Made from turtle shell, wood and bird feathers, and designed to transform its wearer into a crocodile, the striking mask at the centre of this display reflects the strong cultural, economic and spiritual links between the Torres Strait Islanders and their ‘sea country’.
The crocodile is an important totem on the islands, and crocodile masks are worn by male dancers in funerary rites and other ceremonies. Shells and nuts hang from the crocodile’s jaw and make a rattling sound as its wearer dances.

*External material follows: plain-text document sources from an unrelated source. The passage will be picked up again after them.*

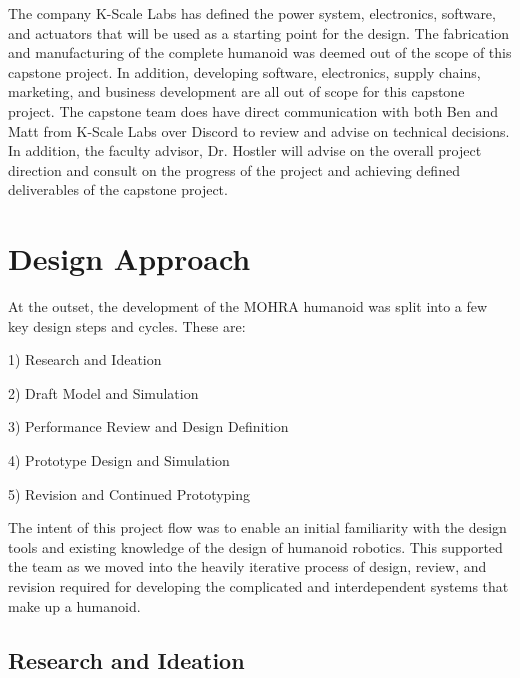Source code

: \documentclass{article}
\begin{document}
The company K-Scale Labs has defined the power system, electronics, software, and actuators that will be used as a starting point for the design. The fabrication and manufacturing of the complete humanoid was deemed out of the scope of this capstone project. In addition, developing software, electronics, supply chains, marketing, and business development are all out of scope for this capstone project. The capstone team does have direct communication with both Ben and Matt from K-Scale Labs over Discord to review and advise on technical decisions. In addition, the faculty advisor, Dr. Hostler will advise on the overall project direction and consult on the progress of the project and achieving defined deliverables of the capstone project. 


\section{Design Approach}

At the outset, the development of the MOHRA humanoid was split into a few key design steps and cycles. These are:

1) Research and Ideation

2) Draft Model and Simulation

3) Performance Review and Design Definition

4) Prototype Design and Simulation

5) Revision and Continued Prototyping


The intent of this project flow was to enable an initial familiarity with the design tools and existing knowledge of the design of humanoid robotics. This supported the team as we moved into the heavily iterative process of design, review, and revision required for developing the complicated and interdependent systems that make up a humanoid.

\subsection{Research and Ideation}
\end{document}
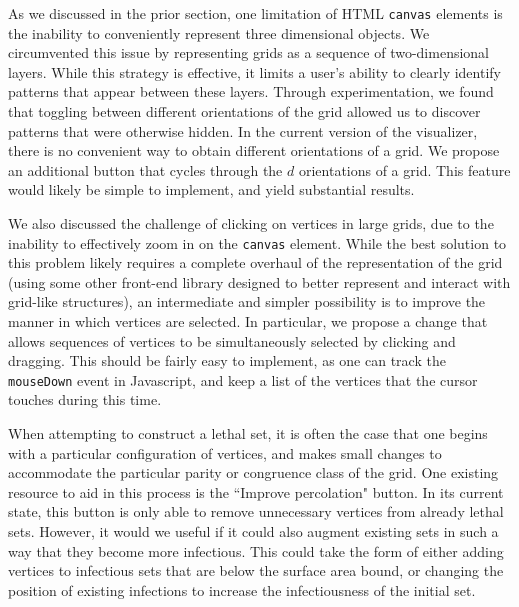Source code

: 
As we discussed in the prior section, one limitation of HTML \texttt{canvas} elements is the inability to conveniently represent three dimensional objects. We circumvented this issue by representing grids as a sequence of two-dimensional layers. While this strategy is effective, it limits a user's ability to clearly identify patterns that appear between these layers. Through experimentation, we found that toggling between different orientations of the grid allowed us to discover patterns that were otherwise hidden. In the current version of the visualizer, there is no convenient way to obtain different orientations of a grid. We propose an additional button that cycles through the $d$ orientations of a grid. This feature would likely be simple to implement, and yield substantial results.

We also discussed the challenge of clicking on vertices in large grids, due to the inability to effectively zoom in on the \texttt{canvas} element. While the best solution to this problem likely requires a complete overhaul of the representation of the grid (using some other front-end library designed to better represent and interact with grid-like structures), an intermediate and simpler possibility is to improve the manner in which vertices are selected. In particular, we propose a change that allows sequences of vertices to be simultaneously selected by clicking and dragging. This should be fairly easy to implement, as one can track the \texttt{mouseDown} event in Javascript, and keep a list of the vertices that the cursor touches during this time.  

When attempting to construct a lethal set, it is often the case that one begins with a particular configuration of vertices, and makes small changes to accommodate the particular parity or congruence class of the grid. One existing resource to aid in this process is the ``Improve percolation" button. In its current state, this button is only able to remove unnecessary vertices from already lethal sets. However, it would we useful if it could also augment existing sets in such a way that they become more infectious. This could take the form of either adding vertices to infectious sets that are below the surface area bound, or changing the position of existing infections to increase the infectiousness of the initial set. 

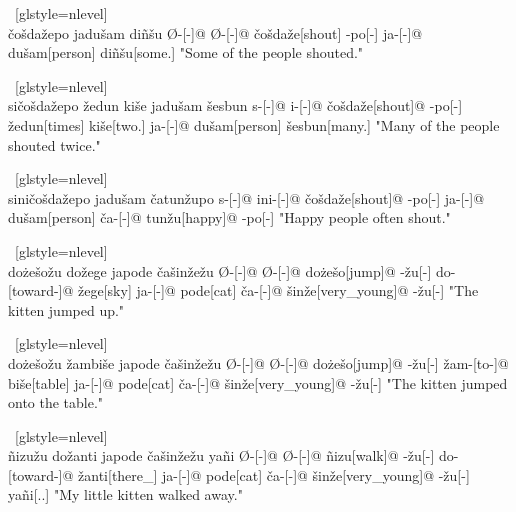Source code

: \ex~[glstyle=nlevel]
\begingl
\glpreamble {} \\ \v{c}o\v{s}da\v{z}epo jadu\v{s}am diñ\v{s}u
\endpreamble
Ø-[{\Ind}-]@
Ø-[{\Pfv}-]@
\v{c}o\v{s}da\v{z}e[shout]
-po[-{\Hg}]
ja-[{\Nom}-]@
du\v{s}am[person]
diñ\v{s}u[some.{\Hg}]
\glft "Some of the people shouted."
\endgl
\xe

\ex~[glstyle=nlevel]
\begingl 
\glpreamble {} \\ si\v{c}o\v{s}da\v{z}epo \v{z}edun ki\v{s}e jadu\v{s}am \v{s}esbun
\endpreamble
s-[{\Ind}-]@
i-[{\Iter}-]@
\v{c}o\v{s}da\v{z}e[shout]@
-po[-{\Hg}]
\v{z}edun[times]
ki\v{s}e[two.{\Inan}]
ja-[{\Nom}-]@
du\v{s}am[person]
\v{s}esbun[many.{\Hg}]
\glft "Many of the people shouted twice."
\endgl
\xe

\ex~[glstyle=nlevel]
\begingl
\glpreamble {} \\ sini\v{c}o\v{s}da\v{z}epo jadu\v{s}am \v{c}atun\v{z}upo
\endpreamble
s-[{\Ind}-]@
ini-[{\Hab}-]@
\v{c}o\v{s}da\v{z}e[shout]@
-po[-{\Hg}]
ja-[{\Nom}-]@
du\v{s}am[person]
\v{c}a-[{\Nom}-]@
tun\v{z}u[happy]@
-po[-{\Hg}]
\glft "Happy people often shout."
\endgl
\xe

\ex~[glstyle=nlevel]
\begingl 
\glpreamble {} \\ do\.{z}e\v{s}o\v{z}u do\v{z}ege japode \v{c}a\v{s}in\v{z}e\v{z}u
\endpreamble
Ø-[{\Ind}-]@
Ø-[{\Pfv}-]@
do\.{z}e\v{s}o[jump]@
-\v{z}u[-{\An}]
do-[toward-]@
\v{z}ege[sky]
ja-[{\Nom}-]@
pode[cat]
\v{c}a-[{\Nom}-]@
\v{s}in\v{z}e[very\_young]@
-\v{z}u[-{\An}]
\glft "The kitten jumped up."
\endgl
\xe

\ex~[glstyle=nlevel]
\begingl 
\glpreamble {} \\ do\.{z}e\v{s}o\v{z}u \v{z}ambi\v{s}e japode \v{c}a\v{s}in\v{z}e\v{z}u
\endpreamble
Ø-[{\Ind}-]@
Ø-[{\Pfv}-]@
do\.{z}e\v{s}o[jump]@
-\v{z}u[-{\An}]
\v{z}am-[to-]@
bi\v{s}e[table]
ja-[{\Nom}-]@
pode[cat]
\v{c}a-[{\Nom}-]@
\v{s}in\v{z}e[very\_young]@
-\v{z}u[-{\An}]
\glft "The kitten jumped onto the table."
\endgl
\xe

\ex~[glstyle=nlevel]
\begingl 
\glpreamble {} \\ ñizu\v{z}u do\v{z}anti japode \v{c}a\v{s}in\v{z}e\v{z}u yañi
\endpreamble
Ø-[{\Ind}-]@
Ø-[{\Pfv}-]@
ñizu[walk]@
-\v{z}u[-{\An}]
do-[toward-]@
\v{z}anti[there\_{\Dist}]
ja-[{\Nom}-]@
pode[cat]
\v{c}a-[{\Nom}-]@
\v{s}in\v{z}e[very\_young]@
-\v{z}u[-{\An}]
yañi[{\Fex}.{\Hg}.{\Gen}]
\glft "My little kitten walked away."
\endgl
\xe

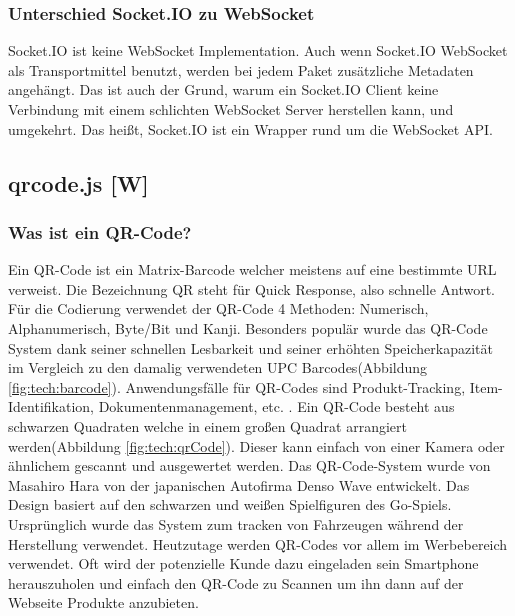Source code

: \subsubsection{Unterschied Socket.IO zu WebSocket}
Socket.IO ist keine WebSocket Implementation. Auch wenn Socket.IO WebSocket als Transportmittel benutzt, werden bei jedem Paket zusätzliche Metadaten angehängt. Das ist auch der Grund, warum
ein Socket.IO Client keine Verbindung mit einem schlichten WebSocket Server herstellen kann, und umgekehrt.
Das heißt, Socket.IO ist ein Wrapper rund um die WebSocket API. \cite{socketio}


\subsection{qrcode.js [W]}

\subsubsection{Was ist ein QR-Code?}
Ein QR-Code ist ein Matrix-Barcode welcher meistens auf eine bestimmte URL verweist. Die Bezeichnung QR steht für Quick Response,
also schnelle Antwort. Für die Codierung verwendet der QR-Code 4 Methoden: Numerisch, Alphanumerisch, Byte/Bit und Kanji.
Besonders populär wurde das QR-Code System dank seiner
schnellen Lesbarkeit und seiner erhöhten Speicherkapazität im Vergleich zu den
damalig verwendeten UPC Barcodes(Abbildung \ref{fig:tech:barcode}). Anwendungsfälle für QR-Codes sind Produkt-Tracking, Item-Identifikation, Dokumentenmanagement, etc. .
Ein QR-Code besteht aus schwarzen Quadraten welche in einem großen Quadrat arrangiert werden(Abbildung \ref{fig:tech:qrCode}).
Dieser kann einfach von einer Kamera oder ähnlichem gescannt und ausgewertet werden.
Das QR-Code-System wurde von Masahiro Hara von der japanischen Autofirma Denso Wave entwickelt.
Das Design basiert auf den schwarzen und weißen Spielfiguren des Go-Spiels.
Ursprünglich wurde das System zum tracken von Fahrzeugen während der Herstellung verwendet.
Heutzutage werden QR-Codes vor allem im Werbebereich verwendet. Oft wird der
potenzielle Kunde dazu eingeladen  sein Smartphone herauszuholen und einfach den QR-Code zu Scannen um
ihn dann auf der Webseite Produkte anzubieten.%

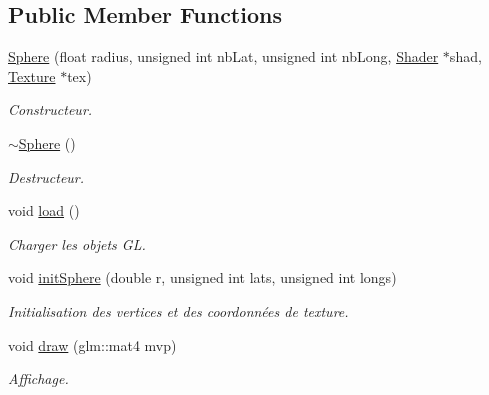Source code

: \subsection*{Public Member Functions}
\begin{DoxyCompactItemize}
\item 
\hypertarget{classSphere_a9966f217c4fd4e67f8aac6bac69001dd}{\hyperlink{classSphere_a9966f217c4fd4e67f8aac6bac69001dd}{Sphere} (float radius, unsigned int nb\-Lat, unsigned int nb\-Long, \hyperlink{classShader}{Shader} $\ast$shad, \hyperlink{classTexture}{Texture} $\ast$tex)}\label{classSphere_a9966f217c4fd4e67f8aac6bac69001dd}

\begin{DoxyCompactList}\small\item\em Constructeur. \end{DoxyCompactList}\item 
\hypertarget{classSphere_a569c071e50a3e11f678630ee1a17737e}{\hyperlink{classSphere_a569c071e50a3e11f678630ee1a17737e}{$\sim$\-Sphere} ()}\label{classSphere_a569c071e50a3e11f678630ee1a17737e}

\begin{DoxyCompactList}\small\item\em Destructeur. \end{DoxyCompactList}\item 
\hypertarget{classSphere_a9ae197a2b240049447bb0405a5916072}{void \hyperlink{classSphere_a9ae197a2b240049447bb0405a5916072}{load} ()}\label{classSphere_a9ae197a2b240049447bb0405a5916072}

\begin{DoxyCompactList}\small\item\em Charger les objets G\-L. \end{DoxyCompactList}\item 
\hypertarget{classSphere_a25ad89145b9d03ffb97ef88d4b9598e8}{void \hyperlink{classSphere_a25ad89145b9d03ffb97ef88d4b9598e8}{init\-Sphere} (double r, unsigned int lats, unsigned int longs)}\label{classSphere_a25ad89145b9d03ffb97ef88d4b9598e8}

\begin{DoxyCompactList}\small\item\em Initialisation des vertices et des coordonnées de texture. \end{DoxyCompactList}\item 
\hypertarget{classSphere_a1fea410bb099ab2b60707ed71186c17c}{void \hyperlink{classSphere_a1fea410bb099ab2b60707ed71186c17c}{draw} (glm\-::mat4 mvp)}\label{classSphere_a1fea410bb099ab2b60707ed71186c17c}

\begin{DoxyCompactList}\small\item\em Affichage. \end{DoxyCompactList}\end{DoxyCompactItemize}
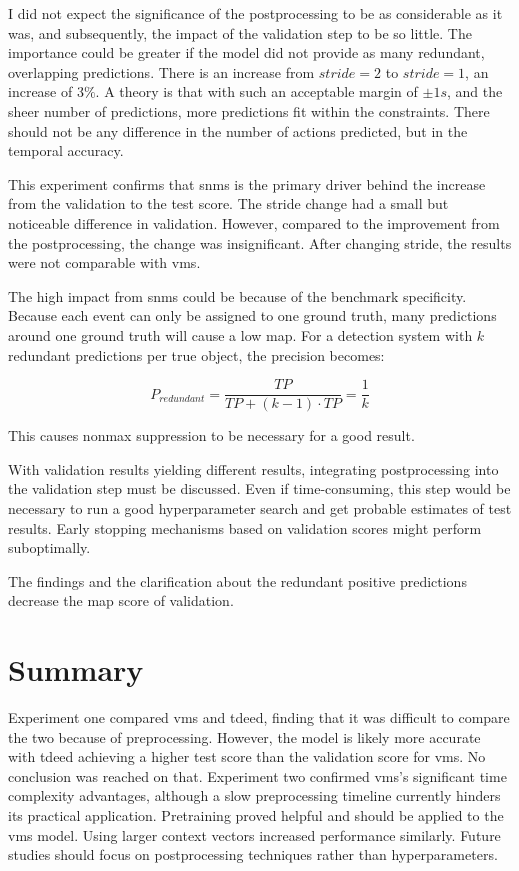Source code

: I did not expect the significance of the postprocessing to be as considerable as it was, and subsequently, the impact of the validation step to be so little. The importance could be greater if the model did not provide as many redundant, overlapping predictions. There is an increase from $stride=2$ to $stride=1$, an increase of $3\%$. A theory is that with such an acceptable margin of $\pm1s$, and the sheer number of predictions, more predictions fit within the constraints. There should not be any difference in the number of actions predicted, but in the temporal accuracy. 

This experiment confirms that \acrshort{snms} is the primary driver behind the increase from the validation to the test score. The stride change had a small but noticeable difference in validation. However, compared to the improvement from the postprocessing, the change was insignificant. After changing stride, the results were not comparable with \acrshort{vms}. 

The high impact from \acrshort{snms} could be because of the benchmark specificity. Because each event can only be assigned to one ground truth, many predictions around one ground truth will cause a low \acrlong{map}. For a detection system with $k$ redundant predictions per true object, the precision becomes:

\[P_{redundant} = \frac{TP}{TP + (k-1) \cdot TP} = \frac{1}{k}\]

This causes nonmax suppression to be necessary for a good result.  

With validation results yielding different results, integrating postprocessing into the validation step must be discussed. Even if time-consuming, this step would be necessary to run a good hyperparameter search and get probable estimates of test results. Early stopping mechanisms based on validation scores might perform suboptimally. 

The findings and the clarification about the redundant positive predictions decrease the \acrshort{map} score of validation.

\section{Summary}

Experiment one compared \acrfull{vms} and \acrfull{tdeed}, finding that it was difficult to compare the two because of preprocessing. However, the model is likely more accurate with \acrshort{tdeed} achieving a higher test score than the validation score for \acrshort{vms}. No conclusion was reached on that. Experiment two confirmed \acrshort{vms}'s significant time complexity advantages, although a slow preprocessing timeline currently hinders its practical application. Pretraining proved helpful and should be applied to the \acrshort{vms} model. Using larger context vectors increased performance similarly. Future studies should focus on postprocessing techniques rather than hyperparameters. 
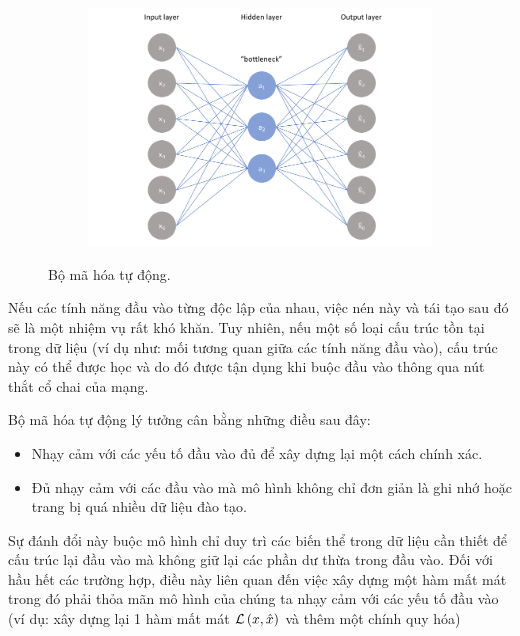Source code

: \begin{figure}
    \begin{subfigure}{0.8\textwidth}
        \includegraphics[width=1.0\linewidth]{Chapters/items/autoencoder1.png}
         
        \label{fig: auto1}
    \end{subfigure}
    \caption{Bộ mã hóa tự động.}
\end{figure}

Nếu các tính năng đầu vào từng độc lập của nhau, việc nén này và tái tạo sau đó sẽ là
một nhiệm vụ rất khó khăn. Tuy nhiên, nếu một số loại cấu trúc tồn tại trong dữ liệu
(ví dụ như: mối tương quan giữa các tính năng đầu vào), cấu trúc này có thể được
học và do đó được tận dụng khi buộc đầu vào thông qua nút thắt cổ chai của mạng.

Bộ mã hóa tự động lý tưởng cân bằng những điều sau đây:
\begin{itemize}[leftmargin=1.5cm]
    \item Nhạy cảm với các yếu tố đầu vào đủ để xây dựng lại một cách chính xác.
    \item Đủ nhạy cảm với các đầu vào mà mô hình không chỉ đơn giản là ghi
          nhớ hoặc trang bị quá nhiều dữ liệu đào tạo.
\end{itemize}

Sự đánh đổi này buộc mô hình chỉ duy trì các biến thể trong dữ liệu cần
thiết để cấu trúc lại đầu vào mà không giữ lại các phần dư thừa trong đầu vào.
Đối với hầu hết các trường hợp, điều này liên quan đến việc xây dựng một hàm mất mát
trong đó phải thỏa mãn mô hình của chúng ta nhạy cảm với các yếu tố đầu vào
(ví dụ: xây dựng lại 1 hàm mất mát ${\cal L}\left( {x,\hat x} \right)$ và
thêm một chính quy hóa)


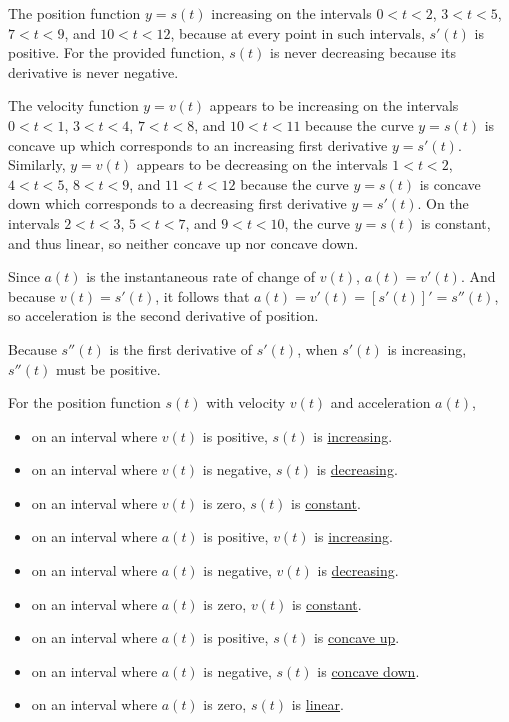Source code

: \begin{activitySolution}
\ba
	\item The position function $y = s(t)$ increasing on the intervals $0<t<2$, $3<t<5$, $7<t<9$, and $10<t<12$, because at every point in such intervals, $s'(t)$ is positive.  For the provided function, $s(t)$ is never decreasing because its derivative is never negative.
	\item The velocity function $y = v(t)$ appears to be increasing on the intervals $0<t<1$, $3<t<4$, $7<t<8$, and $10<t<11$ because the curve $y = s(t)$ is concave up which corresponds to an increasing first derivative $y =s'(t)$.  Similarly, $y = v(t)$ appears to be decreasing on the intervals $1<t<2$, $4<t<5$, $8<t<9$, and $11<t<12$ because the curve $y = s(t)$ is concave down which corresponds to a decreasing first derivative $y =s'(t)$.  On the intervals $2<t<3$, $5<t<7$, and $9<t<10$, the curve $y = s(t)$ is constant, and thus linear, so neither concave up nor concave down.  
	\item Since $a(t)$ is the instantaneous rate of change of $v(t)$, $a(t) = v'(t)$.  And because $v(t) = s'(t)$, it follows that $a(t) = v'(t) = [s'(t)]' = s''(t)$, so acceleration is the second derivative of position. 
	\item Because $s''(t)$ is the first derivative of $s'(t)$, when $s'(t)$ is increasing, $s''(t)$ must be positive.
	\item For the position function $s(t)$ with velocity $v(t)$ and acceleration $a(t)$,
	\begin{itemize}
		\item on an interval where $v(t)$ is positive, $s(t)$ is \underline{increasing}.
		\item on an interval where $v(t)$ is negative, $s(t)$ is \underline{decreasing}. 
		\item on an interval where $v(t)$ is zero, $s(t)$ is \underline{constant}.

		\item on an interval where $a(t)$ is positive, $v(t)$ is \underline{increasing}.
		\item on an interval where $a(t)$ is negative, $v(t)$ is \underline{decreasing}. 
		\item on an interval where $a(t)$ is zero, $v(t)$ is \underline{constant}.

		\item on an interval where $a(t)$ is positive, $s(t)$ is \underline{concave up}.
		\item on an interval where $a(t)$ is negative, $s(t)$ is \underline{concave down}. 
		\item on an interval where $a(t)$ is zero, $s(t)$ is \underline{linear}.
	\end{itemize}
\ea
\end{activitySolution}
\aftera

The mask is part of an extensive collection of costume and dance ornaments collected on the Australian Museum expedition to Torres Strait by Charles Hedley and Allan McCulloch in 1907. While it was collected on the eastern island of Mer, the mask-making tradition from which it comes is from the western Torres Strait. It is likely that the mask was made as a replica to demonstrate the islands’ old traditions to the visiting researchers. Many of these traditions had been abandoned with the adoption of Christianity in the 1870s.
Hedley and McCulloch also collected the dari or feather headdress which sits to the right of the crocodile mask. Dari were worn mostly by fierce tribal warriors. More recently, the dari became an important symbol of the campaign for land rights. Led by Eddie Mabo, islanders from Mer were the first of Australia’s Indigenous people to be granted native title, in 1992. The officially recognised flag of the Torres Strait Islands now features a stylised dari at its centre.
The two arrows in this showcase represent the cultural links between the Torres Strait Islands and New Guinea. Though they were collected on the island of Mer, they were most likely brought back from New Guinea by local warriors. The arrows were rediscovered in the Museum’s collections 117 years after they were thought to have been destroyed along with most of the Museum’s anthropological collections when the Garden Palace exhibition building was destroyed by fire in 1882.